[Plain-text document sources]
Content starts

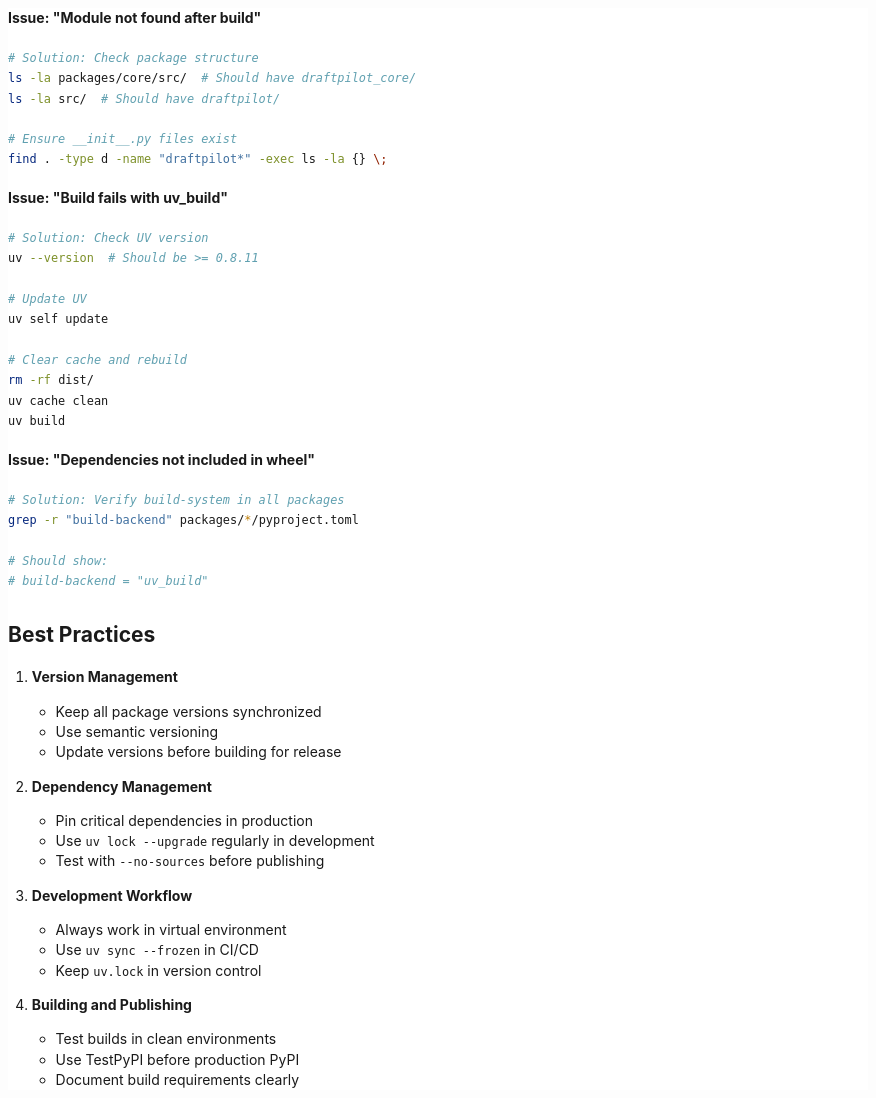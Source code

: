 #### Issue: "Module not found after build"
```bash
# Solution: Check package structure
ls -la packages/core/src/  # Should have draftpilot_core/
ls -la src/  # Should have draftpilot/

# Ensure __init__.py files exist
find . -type d -name "draftpilot*" -exec ls -la {} \;
```

#### Issue: "Build fails with uv_build"
```bash
# Solution: Check UV version
uv --version  # Should be >= 0.8.11

# Update UV
uv self update

# Clear cache and rebuild
rm -rf dist/
uv cache clean
uv build
```

#### Issue: "Dependencies not included in wheel"
```bash
# Solution: Verify build-system in all packages
grep -r "build-backend" packages/*/pyproject.toml

# Should show:
# build-backend = "uv_build"
```

## Best Practices

1. **Version Management**
   - Keep all package versions synchronized
   - Use semantic versioning
   - Update versions before building for release

2. **Dependency Management**
   - Pin critical dependencies in production
   - Use `uv lock --upgrade` regularly in development
   - Test with `--no-sources` before publishing

3. **Development Workflow**
   - Always work in virtual environment
   - Use `uv sync --frozen` in CI/CD
   - Keep `uv.lock` in version control

4. **Building and Publishing**
   - Test builds in clean environments
   - Use TestPyPI before production PyPI
   - Document build requirements clearly
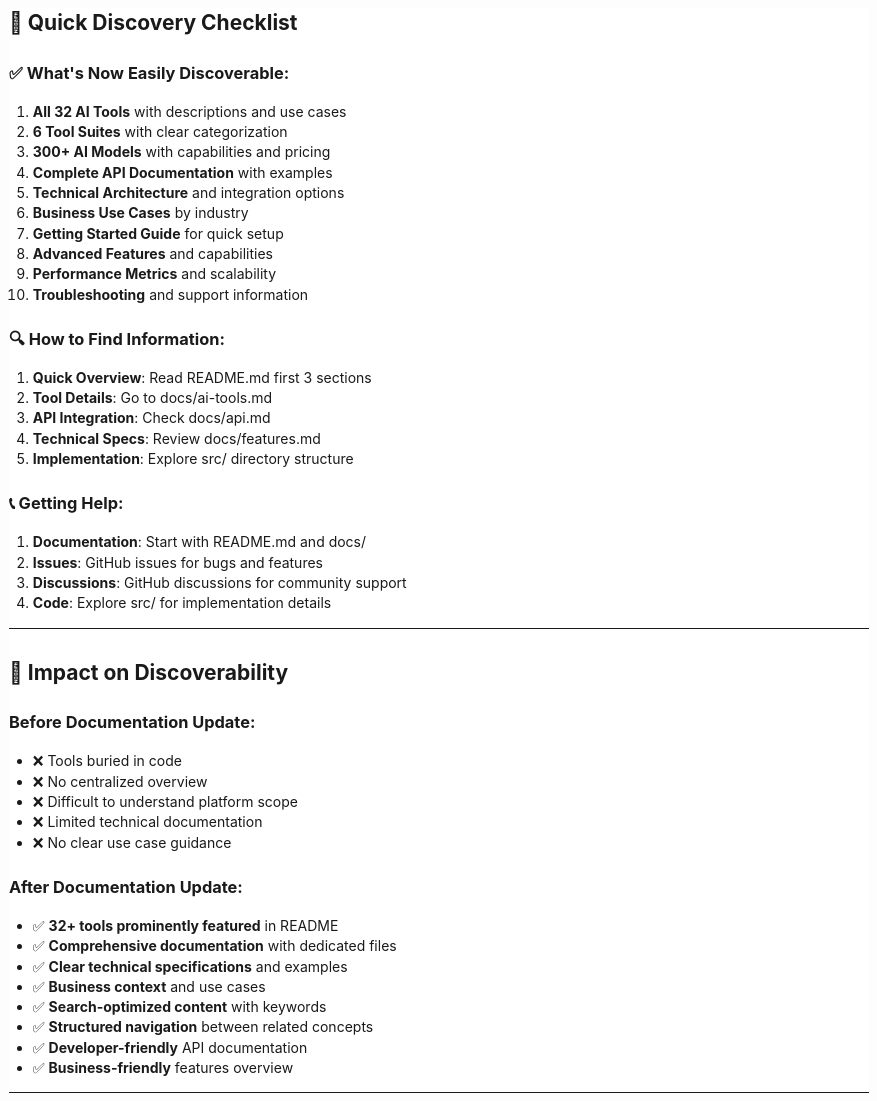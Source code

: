 
## 🚀 **Quick Discovery Checklist**

### ✅ **What's Now Easily Discoverable:**

1. **All 32 AI Tools** with descriptions and use cases
2. **6 Tool Suites** with clear categorization
3. **300+ AI Models** with capabilities and pricing
4. **Complete API Documentation** with examples
5. **Technical Architecture** and integration options
6. **Business Use Cases** by industry
7. **Getting Started Guide** for quick setup
8. **Advanced Features** and capabilities
9. **Performance Metrics** and scalability
10. **Troubleshooting** and support information

### 🔍 **How to Find Information:**

1. **Quick Overview**: Read README.md first 3 sections
2. **Tool Details**: Go to docs/ai-tools.md
3. **API Integration**: Check docs/api.md
4. **Technical Specs**: Review docs/features.md
5. **Implementation**: Explore src/ directory structure

### 📞 **Getting Help:**

1. **Documentation**: Start with README.md and docs/
2. **Issues**: GitHub issues for bugs and features
3. **Discussions**: GitHub discussions for community support
4. **Code**: Explore src/ for implementation details

---

## 🎯 **Impact on Discoverability**

### Before Documentation Update:
- ❌ Tools buried in code
- ❌ No centralized overview
- ❌ Difficult to understand platform scope
- ❌ Limited technical documentation
- ❌ No clear use case guidance

### After Documentation Update:
- ✅ **32+ tools prominently featured** in README
- ✅ **Comprehensive documentation** with dedicated files
- ✅ **Clear technical specifications** and examples
- ✅ **Business context** and use cases
- ✅ **Search-optimized content** with keywords
- ✅ **Structured navigation** between related concepts
- ✅ **Developer-friendly** API documentation
- ✅ **Business-friendly** features overview

---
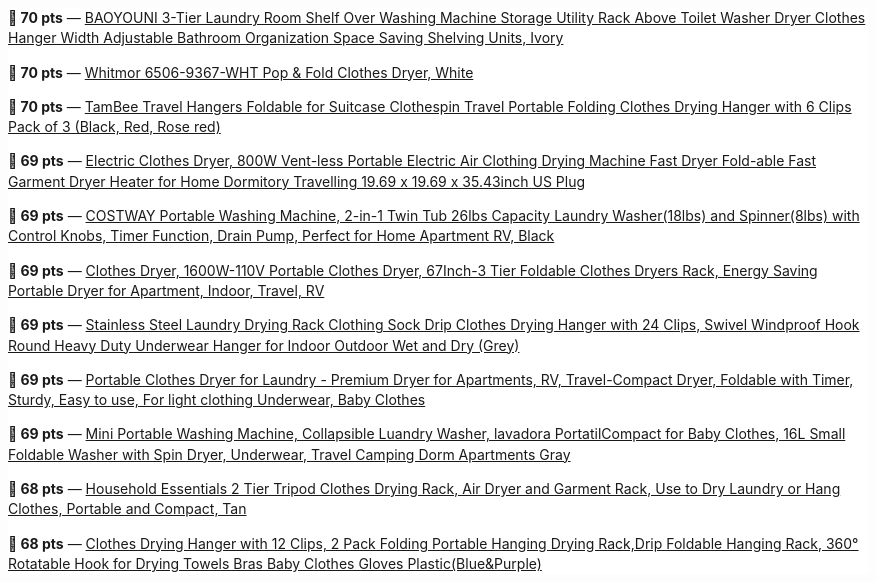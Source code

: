 **🛒 70 pts** — [BAOYOUNI 3-Tier Laundry Room Shelf Over Washing Machine Storage Utility Rack Above Toilet Washer Dryer Clothes Hanger Width Adjustable Bathroom Organization Space Saving Shelving Units, Ivory](/products/baoyouni-3-tier-laundry-room-shelf-over-washing-machine-storage-utility-rack-above-toilet-washer-dryer-clothes-hanger-width-adjustable-bathroom-organization-space-saving-shelving-units-ivory-B08HRVWMK8/)

**🛒 70 pts** — [Whitmor 6506-9367-WHT Pop & Fold Clothes Dryer, White](/products/whitmor-6506-9367-wht-pop-fold-clothes-dryer-white-B07HFN13DS/)

**🛒 70 pts** — [TamBee Travel Hangers Foldable for Suitcase Clothespin Travel Portable Folding Clothes Drying Hanger with 6 Clips Pack of 3 (Black, Red, Rose red)](/products/tambee-travel-hangers-foldable-for-suitcase-clothespin-travel-portable-folding-clothes-drying-hanger-with-6-clips-pack-of-3-black-red-rose-red-B01NBM1CA5/)

**🛒 69 pts** — [Electric Clothes Dryer, 800W Vent-less Portable Electric Air Clothing Drying Machine Fast Dryer Fold-able Fast Garment Dryer Heater for Home Dormitory Travelling 19.69 x 19.69 x 35.43inch US Plug](/products/electric-clothes-dryer-800w-vent-less-portable-electric-air-clothing-drying-machine-fast-dryer-fold-able-fast-garment-dryer-heater-for-home-dormitory-travelling-1969-x-1969-x-3543inch-us-plug-B07V67244F/)

**🛒 69 pts** — [COSTWAY Portable Washing Machine, 2-in-1 Twin Tub 26lbs Capacity Laundry Washer(18lbs) and Spinner(8lbs) with Control Knobs, Timer Function, Drain Pump, Perfect for Home Apartment RV, Black](/products/costway-portable-washing-machine-2-in-1-twin-tub-26lbs-capacity-laundry-washer18lbs-and-spinner8lbs-with-control-knobs-timer-function-drain-pump-perfect-for-home-apartment-rv-black-B0FH2DFV1Z/)

**🛒 69 pts** — [Clothes Dryer, 1600W-110V Portable Clothes Dryer, 67Inch-3 Tier Foldable Clothes Dryers Rack, Energy Saving Portable Dryer for Apartment, Indoor, Travel, RV](/products/clothes-dryer-1600w-110v-portable-clothes-dryer-67inch-3-tier-foldable-clothes-dryers-rack-energy-saving-portable-dryer-for-apartment-indoor-travel-rv-B0DB5KVV55/)

**🛒 69 pts** — [Stainless Steel Laundry Drying Rack Clothing Sock Drip Clothes Drying Hanger with 24 Clips, Swivel Windproof Hook Round Heavy Duty Underwear Hanger for Indoor Outdoor Wet and Dry (Grey)](/products/stainless-steel-laundry-drying-rack-clothing-sock-drip-clothes-drying-hanger-with-24-clips-swivel-windproof-hook-round-heavy-duty-underwear-hanger-for-indoor-outdoor-wet-and-dry-grey-B0BX2W36CD/)

**🛒 69 pts** — [Portable Clothes Dryer for Laundry - Premium Dryer for Apartments, RV, Travel-Compact Dryer, Foldable with Timer, Sturdy, Easy to use, For light clothing Underwear, Baby Clothes](/products/portable-clothes-dryer-for-laundry-premium-dryer-for-apartments-rv-travel-compact-dryer-foldable-with-timer-sturdy-easy-to-use-for-light-clothing-underwear-baby-clothes-B0CWJKDL1T/)

**🛒 69 pts** — [Mini Portable Washing Machine, Collapsible Luandry Washer, lavadora PortatilCompact for Baby Clothes, 16L Small Foldable Washer with Spin Dryer, Underwear, Travel Camping Dorm Apartments Gray](/products/mini-portable-washing-machine-collapsible-luandry-washer-lavadora-portatilcompact-for-baby-clothes-16l-small-foldable-washer-with-spin-dryer-underwear-travel-camping-dorm-apartments-gray-B0FGTY41FM/)

**🛒 68 pts** — [Household Essentials 2 Tier Tripod Clothes Drying Rack, Air Dryer and Garment Rack, Use to Dry Laundry or Hang Clothes, Portable and Compact, Tan](/products/household-essentials-2-tier-tripod-clothes-drying-rack-air-dryer-and-garment-rack-use-to-dry-laundry-or-hang-clothes-portable-and-compact-tan-B07F5F2D1H/)

**🛒 68 pts** — [Clothes Drying Hanger with 12 Clips, 2 Pack Folding Portable Hanging Drying Rack,Drip Foldable Hanging Rack, 360° Rotatable Hook for Drying Towels Bras Baby Clothes Gloves Plastic(Blue&Purple)](/products/clothes-drying-hanger-with-12-clips-2-pack-folding-portable-hanging-drying-rackdrip-foldable-hanging-rack-360-rotatable-hook-for-drying-towels-bras-baby-clothes-gloves-plasticbluepurple-B0BDYLLQDC/)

Content ends

The required answer is each line of the data in which the word "examples" appears.

[ANSWER TO THIS EXERCISE]
4. **Complete API Documentation** with examples
- ✅ **Clear technical specifications** and examples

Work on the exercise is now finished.